Facebook-Hack: Weniger als fünf Millionen Betroffene in der EU

Der erfolgreiche Hacker-Angriff auf Facebook mit rund 50 Millionen betroffenen Nutzern wird wohl zum Prüfstein für die Datenschutzgrundverordnung (DSGVO) der EU. Die zuständigen irischen Datenschützer haben sich in einem Tweet "besorgt" gezeigt und zusätzliche Informationen verlangt.
 
Offenbar hat die Behörde auch solche erhalten. Weniger als zehn Prozent der Betroffenen stammt aus der EU. Das teilte die Datenschutzbehörde via Twitter mit.
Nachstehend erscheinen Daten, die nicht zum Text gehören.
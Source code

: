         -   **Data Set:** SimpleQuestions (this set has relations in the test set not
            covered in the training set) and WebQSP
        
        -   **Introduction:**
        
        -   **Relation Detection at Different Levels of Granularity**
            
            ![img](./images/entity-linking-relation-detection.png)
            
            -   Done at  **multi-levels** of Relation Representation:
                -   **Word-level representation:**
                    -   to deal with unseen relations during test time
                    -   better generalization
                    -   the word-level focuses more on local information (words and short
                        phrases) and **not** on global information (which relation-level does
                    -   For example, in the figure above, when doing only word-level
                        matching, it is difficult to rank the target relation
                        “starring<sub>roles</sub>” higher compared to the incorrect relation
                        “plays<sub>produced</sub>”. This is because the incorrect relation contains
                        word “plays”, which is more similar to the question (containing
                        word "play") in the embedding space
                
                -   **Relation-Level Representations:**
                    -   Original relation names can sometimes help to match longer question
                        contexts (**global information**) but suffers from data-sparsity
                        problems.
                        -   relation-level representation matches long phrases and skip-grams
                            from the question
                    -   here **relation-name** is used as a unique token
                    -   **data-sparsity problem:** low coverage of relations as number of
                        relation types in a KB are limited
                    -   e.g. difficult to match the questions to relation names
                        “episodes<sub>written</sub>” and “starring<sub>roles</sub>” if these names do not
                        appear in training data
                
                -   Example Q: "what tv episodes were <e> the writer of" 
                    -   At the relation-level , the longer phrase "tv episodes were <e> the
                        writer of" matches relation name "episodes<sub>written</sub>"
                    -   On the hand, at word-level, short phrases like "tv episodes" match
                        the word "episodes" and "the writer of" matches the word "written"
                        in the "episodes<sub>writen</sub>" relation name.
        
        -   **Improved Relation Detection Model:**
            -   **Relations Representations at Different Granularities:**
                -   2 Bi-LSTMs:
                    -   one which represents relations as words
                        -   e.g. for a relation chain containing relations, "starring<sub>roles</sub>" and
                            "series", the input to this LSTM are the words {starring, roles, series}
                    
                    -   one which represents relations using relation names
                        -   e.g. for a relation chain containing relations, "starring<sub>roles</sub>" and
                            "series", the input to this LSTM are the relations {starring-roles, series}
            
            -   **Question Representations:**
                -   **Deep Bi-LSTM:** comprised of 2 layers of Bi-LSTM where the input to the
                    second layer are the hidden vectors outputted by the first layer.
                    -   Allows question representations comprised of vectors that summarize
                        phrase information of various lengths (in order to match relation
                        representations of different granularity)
Facebook habe zugesichert, "bald" ausführlichere Informationen liefern zu können, hiess es im Tweet weiter.
 
Facebook hatte die irischen Datenschützer letzte Woche offenbar rechtzeitig – nämlich innert drei Tagen nach Entdeckung – über den Hack informiert. Unternehmen drohen nach der DSGVO bei Datenschutz-Regelverletzung Strafen von bis zu vier Prozent des Jahresumsatzes. Das heisst, Facebook könnte eine Busse von 1,6 Milliarden Franken aufgebrummt erhalten.
 
Weitere Informationen zur Herkunft der Hacker und der Betroffenen sind bislang keine bekannt. Und nur wenige konkrete Informationen zum Exploit.